AVAILABLE DATA:
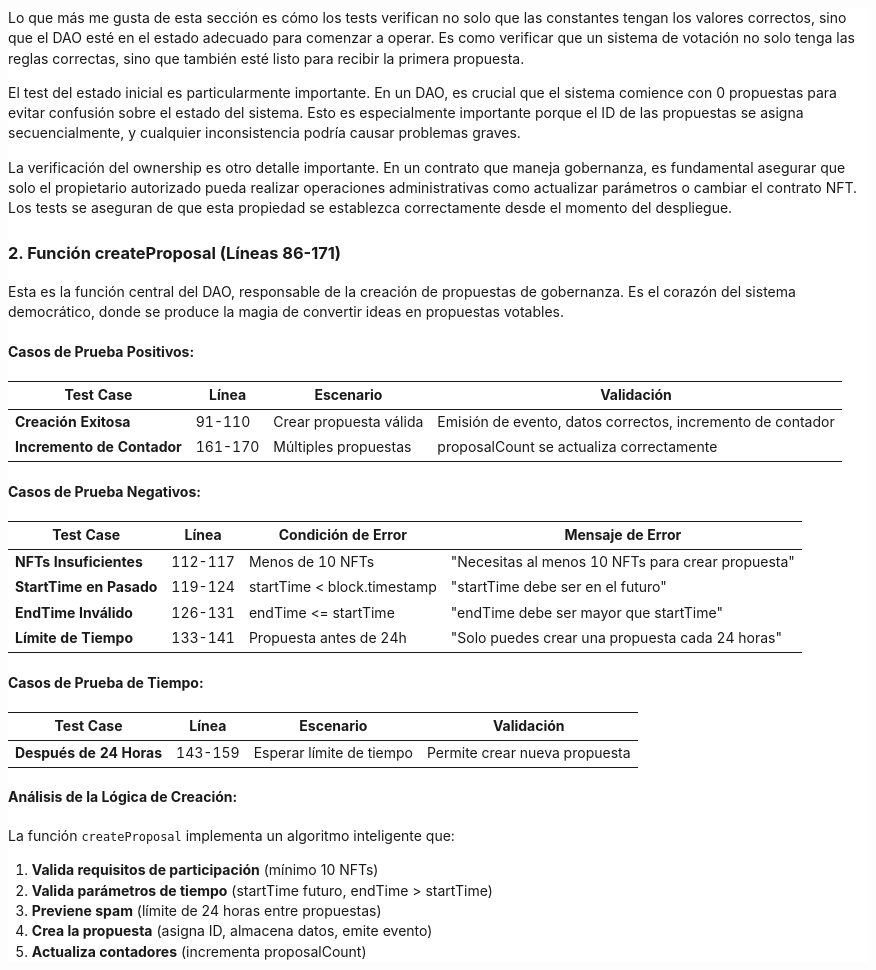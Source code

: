 Lo que más me gusta de esta sección es cómo los tests verifican no solo que las constantes tengan los valores correctos, sino que el DAO esté en el estado adecuado para comenzar a operar. Es como verificar que un sistema de votación no solo tenga las reglas correctas, sino que también esté listo para recibir la primera propuesta.

El test del estado inicial es particularmente importante. En un DAO, es crucial que el sistema comience con 0 propuestas para evitar confusión sobre el estado del sistema. Esto es especialmente importante porque el ID de las propuestas se asigna secuencialmente, y cualquier inconsistencia podría causar problemas graves.

La verificación del ownership es otro detalle importante. En un contrato que maneja gobernanza, es fundamental asegurar que solo el propietario autorizado pueda realizar operaciones administrativas como actualizar parámetros o cambiar el contrato NFT. Los tests se aseguran de que esta propiedad se establezca correctamente desde el momento del despliegue.

### 2. Función createProposal (Líneas 86-171)

Esta es la función central del DAO, responsable de la creación de propuestas de gobernanza. Es el corazón del sistema democrático, donde se produce la magia de convertir ideas en propuestas votables.

#### Casos de Prueba Positivos:

| Test Case | Línea | Escenario | Validación |
|-----------|-------|-----------|------------|
| **Creación Exitosa** | 91-110 | Crear propuesta válida | Emisión de evento, datos correctos, incremento de contador |
| **Incremento de Contador** | 161-170 | Múltiples propuestas | proposalCount se actualiza correctamente |

#### Casos de Prueba Negativos:

| Test Case | Línea | Condición de Error | Mensaje de Error |
|-----------|-------|-------------------|------------------|
| **NFTs Insuficientes** | 112-117 | Menos de 10 NFTs | "Necesitas al menos 10 NFTs para crear propuesta" |
| **StartTime en Pasado** | 119-124 | startTime < block.timestamp | "startTime debe ser en el futuro" |
| **EndTime Inválido** | 126-131 | endTime <= startTime | "endTime debe ser mayor que startTime" |
| **Límite de Tiempo** | 133-141 | Propuesta antes de 24h | "Solo puedes crear una propuesta cada 24 horas" |

#### Casos de Prueba de Tiempo:

| Test Case | Línea | Escenario | Validación |
|-----------|-------|-----------|------------|
| **Después de 24 Horas** | 143-159 | Esperar límite de tiempo | Permite crear nueva propuesta |

#### Análisis de la Lógica de Creación:

La función `createProposal` implementa un algoritmo inteligente que:
1. **Valida requisitos de participación** (mínimo 10 NFTs)
2. **Valida parámetros de tiempo** (startTime futuro, endTime > startTime)
3. **Previene spam** (límite de 24 horas entre propuestas)
4. **Crea la propuesta** (asigna ID, almacena datos, emite evento)
5. **Actualiza contadores** (incrementa proposalCount)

DESCRIPTION OF THE TASK: Within the data above, the span starting at the line containing "#### Análisis de" and ending at the line containing "3. **Previene spam**" is to be retyped exactly, with no other lines.

YOUR RESPONSE:
#### Análisis de la Lógica de Creación:

La función `createProposal` implementa un algoritmo inteligente que:
1. **Valida requisitos de participación** (mínimo 10 NFTs)
2. **Valida parámetros de tiempo** (startTime futuro, endTime > startTime)
3. **Previene spam** (límite de 24 horas entre propuestas)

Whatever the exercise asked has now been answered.